Scenario: Software Update via Microsoft Endpoint Manager (MEM)
Description: A device connects to a Microsoft Endpoint Manager (MEM) server to download a software update, and the domain is mistakenly flagged.
Filter/Exclusion: Exclude connections to domains associated with Microsoft Endpoint Manager (e.g., intune.microsoft.com, devicemanagement.microsoft.com).
Scenario: Log Collection via Splunk or ELK Stack
Description: A log collection agent (e.g., Splunk or ELK) connects to a central log server, and the domain is flagged as a Star Blizzard IOC.

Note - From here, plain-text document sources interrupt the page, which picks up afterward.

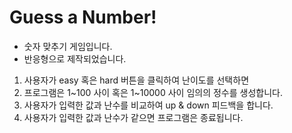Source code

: # Guess a Number!

- 숫자 맞추기 게임입니다.
- 반응형으로 제작되었습니다.

1. 사용자가 easy 혹은 hard 버튼을 클릭하여 난이도를 선택하면
2. 프로그램은 1\~100 사이 혹은 1\~10000 사이 임의의 정수를 생성합니다.
3. 사용자가 입력한 값과 난수를 비교하여 up & down 피드백을 합니다.
4. 사용자가 입력한 값과 난수가 같으면 프로그램은 종료됩니다.

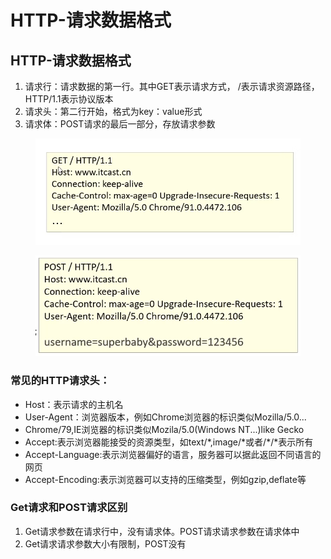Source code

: # HTTP-请求数据格式

## HTTP-请求数据格式

1. 请求行：请求数据的第一行。其中GET表示请求方式， /表示请求资源路径，HTTP/1.1表示协议版本
2. 请求头：第二行开始，格式为key：value形式
3. 请求体：POST请求的最后一部分，存放请求参数

<figure><img src="../.gitbook/assets/image (5) (5).png" alt=""><figcaption></figcaption></figure>

<figure><img src="../.gitbook/assets/image (3) (4).png" alt=""><figcaption></figcaption></figure>

### 常见的HTTP请求头：

* Host：表示请求的主机名
* User-Agent：浏览器版本，例如Chrome浏览器的标识类似Mozilla/5.0...
* Chrome/79,IE浏览器的标识类似Mozila/5.0(Windows NT...)like Gecko
* Accept:表示浏览器能接受的资源类型，如text/\*,image/\*或者/\*/\*表示所有
* Accept-Language:表示浏览器偏好的语言，服务器可以据此返回不同语言的网页
* Accept-Encoding:表示浏览器可以支持的压缩类型，例如gzip,deflate等

### Get请求和POST请求区别

1. Get请求参数在请求行中，没有请求体。POST请求请求参数在请求体中
2. Get请求请求参数大小有限制，POST没有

Filter/Exclusion: Exclude connections from log collection agents (e.g., splunkforwarder, logstash) or to known log management domains (e.g., splunk.com, elkstack.org).
Scenario: Internal DevOps Pipeline with GitHub Actions
Description: A CI/CD pipeline (e.g., GitHub Actions) connects to a domain during a build process, and the domain is incorrectly flagged.